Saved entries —
'''
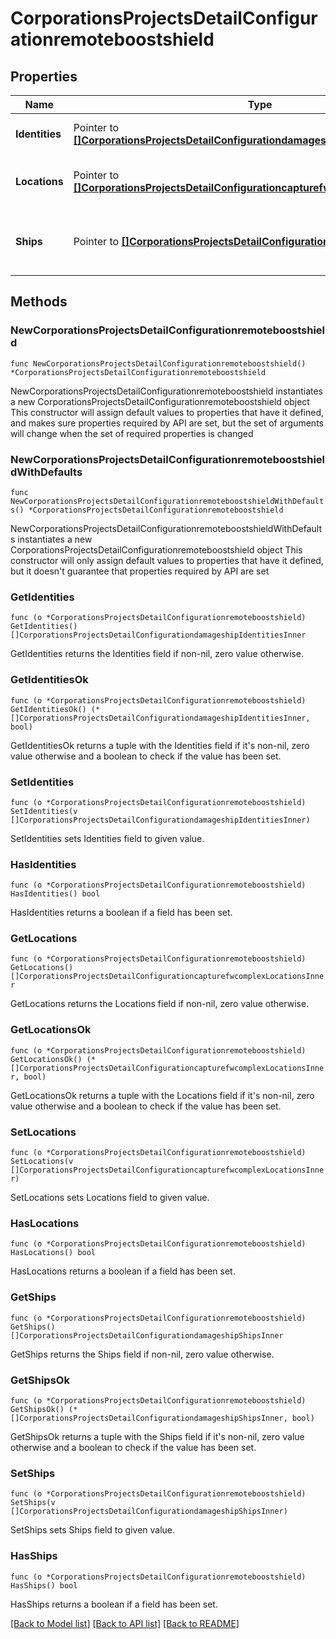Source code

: # CorporationsProjectsDetailConfigurationremoteboostshield

## Properties

Name | Type | Description | Notes
------------ | ------------- | ------------- | -------------
**Identities** | Pointer to [**[]CorporationsProjectsDetailConfigurationdamageshipIdentitiesInner**](CorporationsProjectsDetailConfigurationdamageshipIdentitiesInner.md) | Identity of capsuleer to boost | [optional] 
**Locations** | Pointer to [**[]CorporationsProjectsDetailConfigurationcapturefwcomplexLocationsInner**](CorporationsProjectsDetailConfigurationcapturefwcomplexLocationsInner.md) | Location of capsuleer&#39;s ship to boost | [optional] 
**Ships** | Pointer to [**[]CorporationsProjectsDetailConfigurationdamageshipShipsInner**](CorporationsProjectsDetailConfigurationdamageshipShipsInner.md) | Ship-type of capsuleer&#39;s ship to boost | [optional] 

## Methods

### NewCorporationsProjectsDetailConfigurationremoteboostshield

`func NewCorporationsProjectsDetailConfigurationremoteboostshield() *CorporationsProjectsDetailConfigurationremoteboostshield`

NewCorporationsProjectsDetailConfigurationremoteboostshield instantiates a new CorporationsProjectsDetailConfigurationremoteboostshield object
This constructor will assign default values to properties that have it defined,
and makes sure properties required by API are set, but the set of arguments
will change when the set of required properties is changed

### NewCorporationsProjectsDetailConfigurationremoteboostshieldWithDefaults

`func NewCorporationsProjectsDetailConfigurationremoteboostshieldWithDefaults() *CorporationsProjectsDetailConfigurationremoteboostshield`

NewCorporationsProjectsDetailConfigurationremoteboostshieldWithDefaults instantiates a new CorporationsProjectsDetailConfigurationremoteboostshield object
This constructor will only assign default values to properties that have it defined,
but it doesn't guarantee that properties required by API are set

### GetIdentities

`func (o *CorporationsProjectsDetailConfigurationremoteboostshield) GetIdentities() []CorporationsProjectsDetailConfigurationdamageshipIdentitiesInner`

GetIdentities returns the Identities field if non-nil, zero value otherwise.

### GetIdentitiesOk

`func (o *CorporationsProjectsDetailConfigurationremoteboostshield) GetIdentitiesOk() (*[]CorporationsProjectsDetailConfigurationdamageshipIdentitiesInner, bool)`

GetIdentitiesOk returns a tuple with the Identities field if it's non-nil, zero value otherwise
and a boolean to check if the value has been set.

### SetIdentities

`func (o *CorporationsProjectsDetailConfigurationremoteboostshield) SetIdentities(v []CorporationsProjectsDetailConfigurationdamageshipIdentitiesInner)`

SetIdentities sets Identities field to given value.

### HasIdentities

`func (o *CorporationsProjectsDetailConfigurationremoteboostshield) HasIdentities() bool`

HasIdentities returns a boolean if a field has been set.

### GetLocations

`func (o *CorporationsProjectsDetailConfigurationremoteboostshield) GetLocations() []CorporationsProjectsDetailConfigurationcapturefwcomplexLocationsInner`

GetLocations returns the Locations field if non-nil, zero value otherwise.

### GetLocationsOk

`func (o *CorporationsProjectsDetailConfigurationremoteboostshield) GetLocationsOk() (*[]CorporationsProjectsDetailConfigurationcapturefwcomplexLocationsInner, bool)`

GetLocationsOk returns a tuple with the Locations field if it's non-nil, zero value otherwise
and a boolean to check if the value has been set.

### SetLocations

`func (o *CorporationsProjectsDetailConfigurationremoteboostshield) SetLocations(v []CorporationsProjectsDetailConfigurationcapturefwcomplexLocationsInner)`

SetLocations sets Locations field to given value.

### HasLocations

`func (o *CorporationsProjectsDetailConfigurationremoteboostshield) HasLocations() bool`

HasLocations returns a boolean if a field has been set.

### GetShips

`func (o *CorporationsProjectsDetailConfigurationremoteboostshield) GetShips() []CorporationsProjectsDetailConfigurationdamageshipShipsInner`

GetShips returns the Ships field if non-nil, zero value otherwise.

### GetShipsOk

`func (o *CorporationsProjectsDetailConfigurationremoteboostshield) GetShipsOk() (*[]CorporationsProjectsDetailConfigurationdamageshipShipsInner, bool)`

GetShipsOk returns a tuple with the Ships field if it's non-nil, zero value otherwise
and a boolean to check if the value has been set.

### SetShips

`func (o *CorporationsProjectsDetailConfigurationremoteboostshield) SetShips(v []CorporationsProjectsDetailConfigurationdamageshipShipsInner)`

SetShips sets Ships field to given value.

### HasShips

`func (o *CorporationsProjectsDetailConfigurationremoteboostshield) HasShips() bool`

HasShips returns a boolean if a field has been set.


[[Back to Model list]](../README.md#documentation-for-models) [[Back to API list]](../README.md#documentation-for-api-endpoints) [[Back to README]](../README.md)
'''
What to work on —
Please find every line in the records above that holds the word "instantiates" and copy it.

Answer for this exercise —
NewCorporationsProjectsDetailConfigurationremoteboostshield instantiates a new CorporationsProjectsDetailConfigurationremoteboostshield object
NewCorporationsProjectsDetailConfigurationremoteboostshieldWithDefaults instantiates a new CorporationsProjectsDetailConfigurationremoteboostshield object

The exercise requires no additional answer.